La forma primordiale che assume qualunque organismo all’esordio della sua formazione è qualche cosa di indistinto, di rudimentale ed assai differente dalla forma che lo stesso organismo dovrà poi assumere giunto che sia al proprio completo sviluppo. Gli è partendo da questo punto iniziale, traverso una serie di successive modificazioni – oggidì ben conosciute dagli scienziati – che gli organismi si formano e nascono con la particolare fisonomia e coi particolari caratteri della loro specie. Orbene, per tutti gli esseri viventi, piante o animali, alquanto elevati nella serie, «il primo stadio consiste nella formazione di un uovo o cellula germinale», uovo il quale «ne’ suoi caratteri essenziali è uguale a tutto quanto il mondo organico, talchè vi si può notare qualche leggiera differenza nella forma, grandezza, colore, ecc.»
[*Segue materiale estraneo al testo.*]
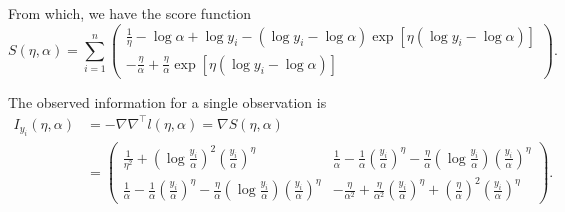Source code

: \documentclass[letterpaper,11pt]{article}
\begin{document}
\begin{enumerate}
\begin{enumerate}
\begin{description}
    From which, we have the score function
    \begin{equation*}
      S\left(\eta,\alpha\right) = \sum_{i=1}^n
      \begin{pmatrix}
        \frac{1}{\eta} - \log\alpha + \log y_i -
        \left(\log y_i - \log\alpha\right)
        \exp\left[\eta\left(\log y_i - \log\alpha\right)\right]
        \\
        -\frac{\eta}{\alpha}
        +\frac{\eta}{\alpha}\exp\left[\eta\left(\log y_i - \log\alpha\right)\right]
      \end{pmatrix}.
    \end{equation*}

    The observed information for a single observation is
    \begin{align*}
      I_{y_i}\left(\eta, \alpha\right)
      &= -\nabla \nabla^\intercal l\left(\eta,\alpha\right) = \nabla S\left(\eta,\alpha\right) \\
      &= \begin{pmatrix}
        \frac{1}{\eta^2} + \left(\log \frac{y_i}{\alpha}\right)^2
        \left(\frac{y_i}{\alpha}\right)^\eta
        &
        \frac{1}{\alpha} - \frac{1}{\alpha}\left(\frac{y_i}{\alpha}\right)^\eta -
        \frac{\eta}{\alpha}\left(\log \frac{y_i}{\alpha}\right)\left(\frac{y_i}{\alpha}\right)^\eta
        \\
        \frac{1}{\alpha} - \frac{1}{\alpha}\left(\frac{y_i}{\alpha}\right)^\eta -
        \frac{\eta}{\alpha}\left(\log \frac{y_i}{\alpha}\right)\left(\frac{y_i}{\alpha}\right)^\eta
        &
        -\frac{\eta}{\alpha^2} + \frac{\eta}{\alpha^2}\left(\frac{y_i}{\alpha}\right)^\eta
        + \left(\frac{\eta}{\alpha}\right)^2\left(\frac{y_i}{\alpha}\right)^\eta
      \end{pmatrix}.
    \end{align*}
  \end{description}
\end{enumerate}
\end{enumerate}
\end{document}
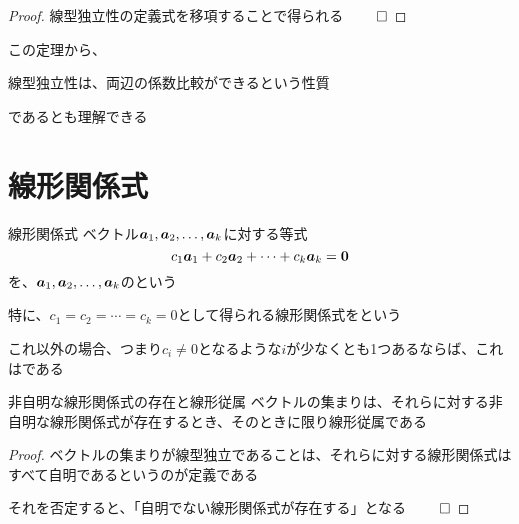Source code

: \documentclass[../../../topic_linear-algebra]{subfiles}
\begin{document}
\begin{proof}
  線型独立性の定義式を移項することで得られる $\qed$
\end{proof}

この定理から、
\begin{shaded}
  線型独立性は、両辺の係数比較ができるという性質
\end{shaded}
であるとも理解できる

\sectionline
\section{線形関係式}

\begin{definition}{線形関係式}
  ベクトル$\vb*{a}_1, \vb*{a}_2, \dots, \vb*{a}_k$に対する等式
  \begin{equation*}
    c_1 \vb*{a}_1 + c_2 \vb*{a}_2 + \cdots + c_k \vb*{a}_k = \vb*{0}
  \end{equation*}
  を、$\vb*{a}_1, \vb*{a}_2, \dots, \vb*{a}_k$のという
\end{definition}

特に、$c_1 = c_2 = \cdots = c_k = 0$として得られる線形関係式をという

これ以外の場合、つまり$c_i \neq 0$となるような$i$が少なくとも1つあるならば、これはである

\begin{theorem}{非自明な線形関係式の存在と線形従属}
  ベクトルの集まりは、それらに対する非自明な線形関係式が存在するとき、そのときに限り線形従属である
\end{theorem}

\begin{proof}
  ベクトルの集まりが線型独立であることは、それらに対する線形関係式はすべて自明であるというのが定義である

  それを否定すると、「自明でない線形関係式が存在する」となる $\qed$
\end{proof}
\end{document}
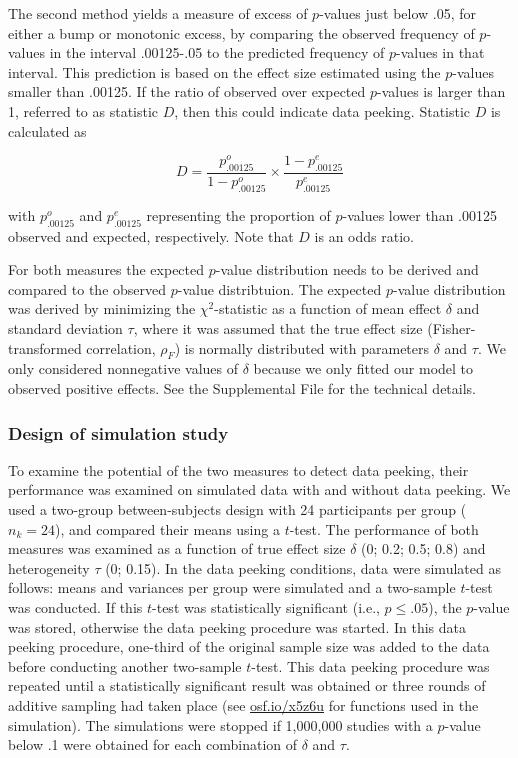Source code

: \documentclass[a5paper]{book}
\begin{document}
The second method yields a measure of excess of \(p\)-values just below
.05, for either a bump or monotonic excess, by comparing the observed
frequency of \(p\)-values in the interval .00125-.05 to the predicted
frequency of \(p\)-values in that interval. This prediction is based on
the effect size estimated using the \(p\)-values smaller than .00125. If
the ratio of observed over expected \(p\)-values is larger than 1,
referred to as statistic \(D\), then this could indicate data peeking.
Statistic \(D\) is calculated as

\begin{equation}
D=\frac{p^o_{.00125}}{1-p^o_{.00125}}\times\frac{1-p^e_{.00125}}{p^e_{.00125}}
\label{eq:bump-d}
\end{equation}

with \(p^o_{.00125}\) and \(p^e_{.00125}\) representing the proportion
of \(p\)-values lower than .00125 observed and expected, respectively.
Note that \(D\) is an odds ratio.

For both measures the expected \(p\)-value distribution needs to be
derived and compared to the observed \(p\)-value distribtuion. The
expected \(p\)-value distribution was derived by minimizing the
\(\chi^2\)-statistic as a function of mean effect \(\delta\) and
standard deviation \(\tau\), where it was assumed that the true effect
size (Fisher-transformed correlation, \(\rho_F\)) is normally
distributed with parameters \(\delta\) and \(\tau\). We only considered
nonnegative values of \(\delta\) because we only fitted our model to
observed positive effects. See the Supplemental File for the technical
details.

\subsubsection{Design of simulation
study}\label{design-of-simulation-study}

To examine the potential of the two measures to detect data peeking,
their performance was examined on simulated data with and without data
peeking. We used a two-group between-subjects design with 24
participants per group (\(n_k=24\)), and compared their means using a
\(t\)-test. The performance of both measures was examined as a function
of true effect size \(\delta\) (0; 0.2; 0.5; 0.8) and heterogeneity
\(\tau\) (0; 0.15). In the data peeking conditions, data were simulated
as follows: means and variances per group were simulated and a
two-sample \(t\)-test was conducted. If this \(t\)-test was
statistically significant (i.e., \(p\leq.05\)), the \(p\)-value was
stored, otherwise the data peeking procedure was started. In this data
peeking procedure, one-third of the original sample size was added to
the data before conducting another two-sample \(t\)-test. This data
peeking procedure was repeated until a statistically significant result
was obtained or three rounds of additive sampling had taken place (see
\href{https://osf.io/x5z6u}{osf.io/x5z6u} for functions used in the
simulation). The simulations were stopped if 1,000,000 studies with a
\(p\)-value below .1 were obtained for each combination of \(\delta\)
and \(\tau\).
\end{document}
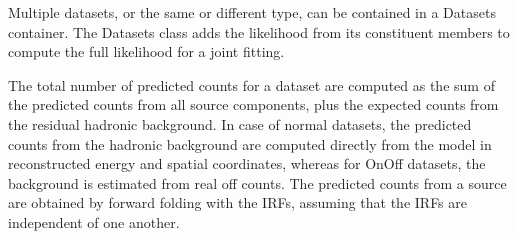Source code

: Multiple datasets, or the same or different type, can be contained in a Datasets container. The Datasets class adds the likelihood from its constituent members to compute the full likelihood for a joint fitting.

The total number of predicted counts for a dataset are computed as the sum of the predicted counts from all source components, plus the expected counts from the residual hadronic background. In case of normal datasets, the predicted counts from the hadronic background are computed directly from the model in reconstructed energy and spatial coordinates, whereas for OnOff datasets, the background is estimated from real off counts. The predicted counts from a source are obtained by forward folding with the IRFs, assuming that the IRFs are independent of one another. 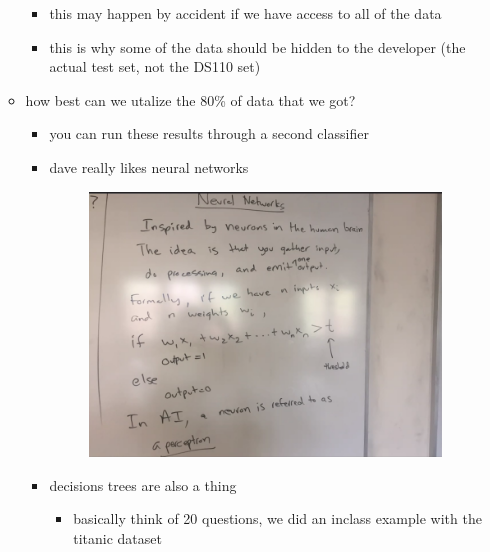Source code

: \documentclass[12pt]{article}
\begin{document}
\begin{itemize}
\begin{itemize}
\begin{itemize}
				\item this may happen by accident if we have access to all of the data
				\item this is why some of the data should be hidden to the developer (the actual test set, not the DS110 set)
			\end{itemize}
			\item how best can we utalize the 80\% of data that we got? 
			\begin{itemize} %
				\item you can run these results through a second classifier 
				\item dave really likes neural networks 
				\begin{figure}[ht] 
					\centering
					\includegraphics[scale=0.5]{neuralnetworks.png} 
				\end{figure}
				\item decisions trees are also a thing 
				\begin{itemize} %
					\item basically think of 20 questions, we did an inclass example with the titanic dataset 
				\end{itemize}
			\end{itemize}      
		\end{itemize}
	\end{itemize}
	\vfill
	\clearpage
\end{document}
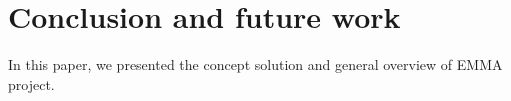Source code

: \section{Conclusion and future work}


In this paper, we presented the concept solution and general overview of EMMA
project.

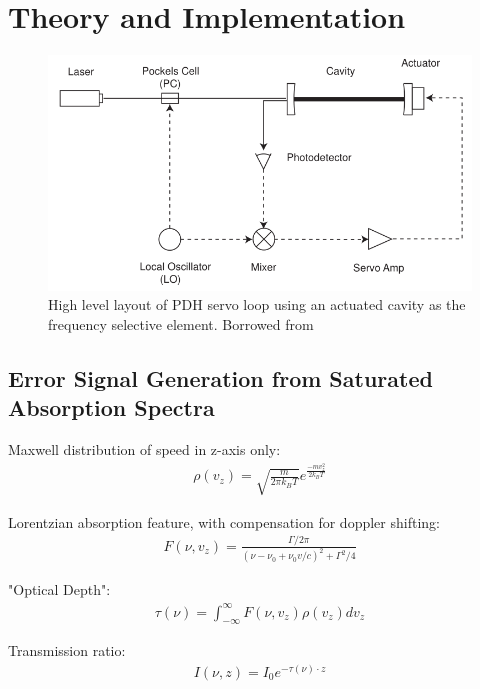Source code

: \newpage
\section{Theory and Implementation} \label{sec:theory}

\begin{figure}[!hrt]
  \centering
  \label{cavity_eom_pdh}
  \includegraphics[scale=0.5]{cavity_eom_pdh.png}
  \caption{High level layout of PDH servo loop using an actuated cavity as
  the frequency selective element. Borrowed from \cite{black1998}}
\end{figure}


\subsection{Error Signal Generation from Saturated Absorption Spectra}
Maxwell distribution of speed in z-axis only:
\begin{gather}
  \rho(v_z) = \sqrt{\frac{m}{2\pi k_B T}} e^{\frac{-m v_z^2}{2k_B T}}
\end{gather}

Lorentzian absorption feature, with compensation for doppler shifting:
\begin{gather}
  F(\nu, v_z) = \frac{\Gamma / 2 \pi}{(\nu - \nu_0 + \nu_0 v / c)^2 +
  \Gamma^2 / 4}
\end{gather}

"Optical Depth":
\begin{gather}
  \tau(\nu) = \int_{-\infty}^\infty F(\nu, v_z) \rho(v_z) dv_z
\end{gather}

Transmission ratio:
\begin{gather}
  I(\nu, z) = I_0 e^{-\tau(\nu)\cdot z}
\end{gather}

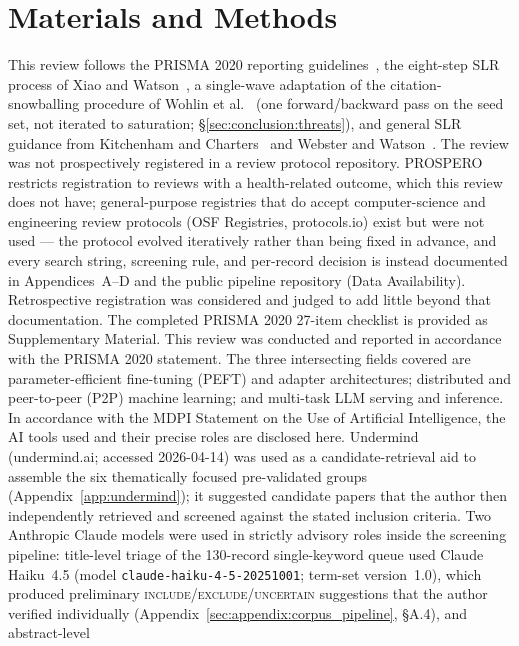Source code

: \section{Materials and Methods}
\label{sec:methodology}

This review follows the PRISMA 2020 reporting guidelines~\cite{Page2021}, the
eight-step SLR process of Xiao and Watson~\cite{XiaoWatson2019}, a single-wave
adaptation of the citation-snowballing procedure of Wohlin et
al.~\cite{Wohlin2014} (one forward/backward pass on the seed set, not iterated
to saturation; \S\ref{sec:conclusion:threats}), and general
SLR guidance from Kitchenham and Charters~\cite{KitchenhamCharters2007} and
Webster and Watson~\cite{Webster2002}. The review was
not prospectively registered in a review protocol repository. PROSPERO
restricts registration to reviews with a health-related outcome, which this
review does not have; general-purpose registries that do accept
computer-science and engineering review protocols (OSF Registries,
protocols.io) exist but were not used --- the protocol evolved iteratively
rather than being fixed in advance, and every search string, screening rule,
and per-record decision is instead documented in Appendices~A--D and the
public pipeline repository (Data Availability). Retrospective registration was
considered and judged to add little beyond that documentation. The completed
PRISMA 2020 27-item checklist is provided as Supplementary Material. This
review was conducted and reported in accordance with the PRISMA 2020 statement.
The three intersecting fields covered are parameter-efficient fine-tuning (PEFT) and
adapter architectures; distributed and peer-to-peer (P2P) machine learning;
and multi-task LLM serving and inference. In accordance with the MDPI
Statement on the Use of Artificial Intelligence, the AI tools used and their
precise roles are disclosed here. Undermind (undermind.ai; accessed
2026-04-14) was used as a candidate-retrieval aid to assemble the six
thematically focused pre-validated groups (Appendix~\ref{app:undermind}); it
suggested candidate papers that the author then independently retrieved and
screened against the stated inclusion criteria. Two Anthropic Claude models
were used in strictly advisory roles inside the screening pipeline:
title-level triage of the 130-record single-keyword queue used Claude
Haiku~4.5 (model \texttt{claude-haiku-4-5-20251001}; term-set version~1.0),
which produced preliminary \textsc{include}/\textsc{exclude}/\textsc{uncertain}
suggestions that the author verified individually
(Appendix~\ref{sec:appendix:corpus_pipeline}, \S A.4), and abstract-level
Com’è noto, fino a Wolf si credeva che l’uovo contenesse un essere organizzato, benchè microscopico, nondimeno rappresentante a perfezione la forma del futuro animale; quest’opinione dominò molto tempo e data, si può dire, da jeri, per merito principalmente di Oken, Meckel, Baer, Häckel, Büchner, se, sfatata nel campo scientifico, è stata sostituita dalla teoria dello sviluppo evolutivo dell’embrione, il quale riassume, per così esprimerci, gli stadi di sviluppo della specie a cui appartiene (Legge di Häckel). Invero, se gettiamo uno sguardo agli embrioni di diversi gruppi di mammiferi – l’uomo incluso – noi restiamo meravigliati di constatare come non soltanto all’esordio, ma fino a un periodo inoltrato della vita embrionaria, il processo di formazione sia quasi identico per tutti. In ogni loro parte i feti presentano rimarchevoli analogie non pur nelle forme esterne ma – che più interessa – negli organi principali, qualunque debba essere la forma definitiva di ciascuno. Gli è infatti a misura che il feto s’avvicina al tipo della propria specie, alla nascita, che si accentuano le divergenze, e, cosa degna di nota, scrive Büchner, «quanto più gli animali dovranno rassomigliarsi nell’età adulta, tanto meglio persiste la loro analogia...» Al contrario «le forme embrionarie più prestamente differiscono quanto più le forme future alle quali esse preludiano dovranno essere differenti». Per chiarirci con qualche esempio, «gli embrioni del serpente e della lucertola, specie che sono relativamente vicine, si rassomigliano per un tempo maggiore di quello in cui perdura la rassomiglianza di un serpente o di un uccello, i cui tipi sono molto più lontani tra di loro. Nella stessa guisa e per le medesime cause, gli embrioni di un cane e di un gatto maggiormente perdurano nella loro analogia, di quelli di un cane e di un uccello, o di un cane e di un marsupiale, ecc.» Notevole a questo proposito il caso toccato al celebre embriologo, prof. Agassiz, il quale, avendo un giorno dimenticato di porre il polizzino sopra un embrione, fu poi incapace di dire se esso fosse di mammifero, di uccello o di rettile... All’inizio della loro formazione gli embrioni si rassomigliano, come addietro dicemmo, straordinariamente, al punto che spesse volte la differenza di volume costituisce l’unico carattere per cui possonsi distinguere...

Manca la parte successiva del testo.